In an interview with the New York Times, Ubisoft executive Chris Early said that Steam's business model is totally unrealistic at the moment. Early said that it does not reflect where the world is today in terms of games distribution.
Chris Early, Ubisoft executive who is the vice president for partnerships and revenue at the Assassin's Creed company has shared his thoughts on Valve's business model and their game distribution platform Steam.
In an interview with The New York Times, Early said that as it stands at the moment, the company's business model is just not working for Ubisoft."It's unrealistic, the current business model they have. It doesn't reflect where the world is today in terms of game distribution," Early claims.
It is not exactly clear what part of Steam's business model is Early mentioning here, but the report on The New York Times is all about Fortnite creators Epic Games, so it safe to assume that Early is comparing the two platforms and their revenue split.

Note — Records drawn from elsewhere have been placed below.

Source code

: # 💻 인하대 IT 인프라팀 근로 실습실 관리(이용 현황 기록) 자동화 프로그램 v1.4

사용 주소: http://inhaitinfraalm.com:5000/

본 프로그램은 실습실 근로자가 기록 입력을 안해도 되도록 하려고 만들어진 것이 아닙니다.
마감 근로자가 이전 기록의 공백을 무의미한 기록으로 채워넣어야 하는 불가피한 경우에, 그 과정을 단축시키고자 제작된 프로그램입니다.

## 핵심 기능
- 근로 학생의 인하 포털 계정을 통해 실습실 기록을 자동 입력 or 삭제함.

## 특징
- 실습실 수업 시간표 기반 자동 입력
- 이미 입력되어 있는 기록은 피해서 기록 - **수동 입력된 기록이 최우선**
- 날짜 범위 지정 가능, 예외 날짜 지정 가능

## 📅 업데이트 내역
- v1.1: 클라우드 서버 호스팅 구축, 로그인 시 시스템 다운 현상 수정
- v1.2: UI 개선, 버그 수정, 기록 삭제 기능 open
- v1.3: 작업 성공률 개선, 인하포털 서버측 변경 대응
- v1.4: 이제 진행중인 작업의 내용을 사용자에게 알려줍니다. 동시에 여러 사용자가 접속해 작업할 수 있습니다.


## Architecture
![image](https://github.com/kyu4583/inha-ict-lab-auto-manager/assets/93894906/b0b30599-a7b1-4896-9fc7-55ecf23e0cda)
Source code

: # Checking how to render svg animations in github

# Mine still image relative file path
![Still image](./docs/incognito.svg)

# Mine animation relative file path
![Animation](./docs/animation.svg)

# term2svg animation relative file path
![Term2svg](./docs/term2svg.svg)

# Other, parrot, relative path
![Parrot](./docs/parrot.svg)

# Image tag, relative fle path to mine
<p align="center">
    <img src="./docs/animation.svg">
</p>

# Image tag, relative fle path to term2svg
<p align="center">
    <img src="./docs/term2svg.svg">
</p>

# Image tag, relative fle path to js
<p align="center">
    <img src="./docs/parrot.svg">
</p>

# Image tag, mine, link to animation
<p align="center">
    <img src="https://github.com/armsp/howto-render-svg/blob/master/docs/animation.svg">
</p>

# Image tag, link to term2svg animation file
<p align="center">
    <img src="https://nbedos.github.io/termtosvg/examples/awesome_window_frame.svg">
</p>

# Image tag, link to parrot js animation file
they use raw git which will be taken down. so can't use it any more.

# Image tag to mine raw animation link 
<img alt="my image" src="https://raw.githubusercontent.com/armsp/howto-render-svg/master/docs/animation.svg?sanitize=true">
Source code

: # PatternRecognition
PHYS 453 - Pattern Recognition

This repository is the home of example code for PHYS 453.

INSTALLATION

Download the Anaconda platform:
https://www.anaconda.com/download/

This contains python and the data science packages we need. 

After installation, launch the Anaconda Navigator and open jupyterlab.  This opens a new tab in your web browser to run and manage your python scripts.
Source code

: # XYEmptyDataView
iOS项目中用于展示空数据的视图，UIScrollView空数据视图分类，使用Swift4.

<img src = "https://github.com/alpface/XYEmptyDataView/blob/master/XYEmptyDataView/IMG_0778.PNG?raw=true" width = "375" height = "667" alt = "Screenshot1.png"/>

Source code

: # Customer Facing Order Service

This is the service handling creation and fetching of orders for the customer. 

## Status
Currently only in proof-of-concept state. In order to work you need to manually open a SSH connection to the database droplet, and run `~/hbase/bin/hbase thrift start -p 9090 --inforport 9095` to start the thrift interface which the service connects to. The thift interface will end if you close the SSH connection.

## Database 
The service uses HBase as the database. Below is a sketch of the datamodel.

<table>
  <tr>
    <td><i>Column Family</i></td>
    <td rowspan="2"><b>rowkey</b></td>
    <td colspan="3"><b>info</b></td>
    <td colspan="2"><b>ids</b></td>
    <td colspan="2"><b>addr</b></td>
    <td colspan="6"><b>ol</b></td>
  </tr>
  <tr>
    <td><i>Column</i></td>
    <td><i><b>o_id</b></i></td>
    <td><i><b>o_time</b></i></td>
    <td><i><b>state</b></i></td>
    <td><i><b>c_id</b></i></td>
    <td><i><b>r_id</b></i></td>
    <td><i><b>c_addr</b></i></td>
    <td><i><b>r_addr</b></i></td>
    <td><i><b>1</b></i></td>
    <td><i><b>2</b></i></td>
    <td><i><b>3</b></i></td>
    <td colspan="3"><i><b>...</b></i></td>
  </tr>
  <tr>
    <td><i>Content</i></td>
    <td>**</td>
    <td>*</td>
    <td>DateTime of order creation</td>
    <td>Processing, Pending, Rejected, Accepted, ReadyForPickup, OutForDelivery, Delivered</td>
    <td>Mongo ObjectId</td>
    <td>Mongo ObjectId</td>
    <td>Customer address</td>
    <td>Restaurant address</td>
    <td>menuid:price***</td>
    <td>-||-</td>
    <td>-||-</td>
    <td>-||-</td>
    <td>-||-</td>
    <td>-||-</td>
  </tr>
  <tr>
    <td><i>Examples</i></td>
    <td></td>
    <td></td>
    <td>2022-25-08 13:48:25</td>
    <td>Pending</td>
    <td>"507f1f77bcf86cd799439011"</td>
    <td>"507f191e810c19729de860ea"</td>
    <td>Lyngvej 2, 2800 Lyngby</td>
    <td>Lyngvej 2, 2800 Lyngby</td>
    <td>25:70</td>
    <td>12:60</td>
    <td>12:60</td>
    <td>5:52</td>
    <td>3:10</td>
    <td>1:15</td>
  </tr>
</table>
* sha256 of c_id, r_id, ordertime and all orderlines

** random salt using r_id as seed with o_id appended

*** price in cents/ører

As you may know, over the years Ubisoft launched many of their games on Steam including some of the heavy hitters like Assassin's Creed Odyssey and Tom Clancy's The Division. However, the company decided against launching new games on Steam due to Valve's revenue split.

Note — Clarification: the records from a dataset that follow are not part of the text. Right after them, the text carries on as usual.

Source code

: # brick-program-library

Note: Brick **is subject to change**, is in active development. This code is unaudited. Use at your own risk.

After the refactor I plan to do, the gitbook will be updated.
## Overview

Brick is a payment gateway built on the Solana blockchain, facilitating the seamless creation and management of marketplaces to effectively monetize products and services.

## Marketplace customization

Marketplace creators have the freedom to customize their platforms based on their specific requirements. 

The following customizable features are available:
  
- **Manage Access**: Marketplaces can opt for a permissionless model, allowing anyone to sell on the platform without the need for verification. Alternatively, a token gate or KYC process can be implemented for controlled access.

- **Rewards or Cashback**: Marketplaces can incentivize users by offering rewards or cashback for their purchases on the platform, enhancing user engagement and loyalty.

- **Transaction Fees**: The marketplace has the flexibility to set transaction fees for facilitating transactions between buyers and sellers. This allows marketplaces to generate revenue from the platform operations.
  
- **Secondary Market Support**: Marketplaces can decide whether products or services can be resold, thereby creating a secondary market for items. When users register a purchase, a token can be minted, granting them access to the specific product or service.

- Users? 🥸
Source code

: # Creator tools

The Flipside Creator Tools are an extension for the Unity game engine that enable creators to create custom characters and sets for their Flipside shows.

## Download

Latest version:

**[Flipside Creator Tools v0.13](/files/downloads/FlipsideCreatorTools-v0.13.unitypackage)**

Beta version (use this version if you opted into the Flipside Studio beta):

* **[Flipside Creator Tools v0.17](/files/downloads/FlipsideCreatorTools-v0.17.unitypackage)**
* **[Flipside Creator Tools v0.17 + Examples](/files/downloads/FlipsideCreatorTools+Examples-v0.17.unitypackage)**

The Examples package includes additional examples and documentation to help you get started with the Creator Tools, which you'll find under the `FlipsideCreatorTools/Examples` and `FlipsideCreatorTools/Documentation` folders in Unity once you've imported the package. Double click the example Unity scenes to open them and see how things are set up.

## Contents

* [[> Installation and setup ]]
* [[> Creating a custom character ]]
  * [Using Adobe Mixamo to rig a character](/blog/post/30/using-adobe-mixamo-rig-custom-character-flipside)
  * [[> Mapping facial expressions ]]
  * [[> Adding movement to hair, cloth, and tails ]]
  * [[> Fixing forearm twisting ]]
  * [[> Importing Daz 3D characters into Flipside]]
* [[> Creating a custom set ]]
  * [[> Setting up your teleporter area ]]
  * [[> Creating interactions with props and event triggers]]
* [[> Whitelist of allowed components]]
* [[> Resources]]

"For years, Ubisoft released blockbuster titles like Assassin’s Creed and Splinter Cell on Steam. But it decided not to sell the sequel to its hit game Tom Clancy’s The Division on the platform because Valve would not modify its revenue-sharing model," Early explained.

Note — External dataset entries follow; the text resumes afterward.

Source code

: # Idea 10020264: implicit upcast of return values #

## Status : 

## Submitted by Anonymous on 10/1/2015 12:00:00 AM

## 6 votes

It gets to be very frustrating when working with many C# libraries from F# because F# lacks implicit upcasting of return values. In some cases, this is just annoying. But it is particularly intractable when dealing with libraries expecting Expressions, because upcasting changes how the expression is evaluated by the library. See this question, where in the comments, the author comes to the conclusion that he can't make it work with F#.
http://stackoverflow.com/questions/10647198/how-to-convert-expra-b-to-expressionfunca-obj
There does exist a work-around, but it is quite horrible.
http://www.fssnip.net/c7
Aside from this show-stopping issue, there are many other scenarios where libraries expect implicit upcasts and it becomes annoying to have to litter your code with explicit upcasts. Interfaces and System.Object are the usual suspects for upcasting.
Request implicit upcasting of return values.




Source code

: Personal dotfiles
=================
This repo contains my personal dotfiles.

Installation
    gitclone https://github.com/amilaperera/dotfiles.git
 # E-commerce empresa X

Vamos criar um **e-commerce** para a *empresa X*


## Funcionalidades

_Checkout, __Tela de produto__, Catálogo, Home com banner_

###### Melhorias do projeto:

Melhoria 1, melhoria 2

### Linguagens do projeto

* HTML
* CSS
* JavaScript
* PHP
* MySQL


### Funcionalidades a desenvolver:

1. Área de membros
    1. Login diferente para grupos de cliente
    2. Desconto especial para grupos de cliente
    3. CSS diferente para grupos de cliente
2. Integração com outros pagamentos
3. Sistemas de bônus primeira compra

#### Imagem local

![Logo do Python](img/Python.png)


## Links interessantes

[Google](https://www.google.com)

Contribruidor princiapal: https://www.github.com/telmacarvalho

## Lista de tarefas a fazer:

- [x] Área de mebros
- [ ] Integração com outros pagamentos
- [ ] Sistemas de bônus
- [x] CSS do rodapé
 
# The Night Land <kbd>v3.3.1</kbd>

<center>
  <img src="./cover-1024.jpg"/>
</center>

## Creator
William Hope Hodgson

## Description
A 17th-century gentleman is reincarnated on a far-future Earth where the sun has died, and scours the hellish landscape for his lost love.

As you may know, Tom Clancy's The Division 2 ditched Steam and launched only on Ubisoft's Uplay store and Epic Games Store, which secured some big titles with their aggressive and ambitious strategy.
Back when Ubisoft and Epic Games announced their partnership, Ubisoft said that the deal doesn't mean that they will never release another game on Steam. However, the latest comments from the company's executive certainly won't sound encouraging to Steam and their users.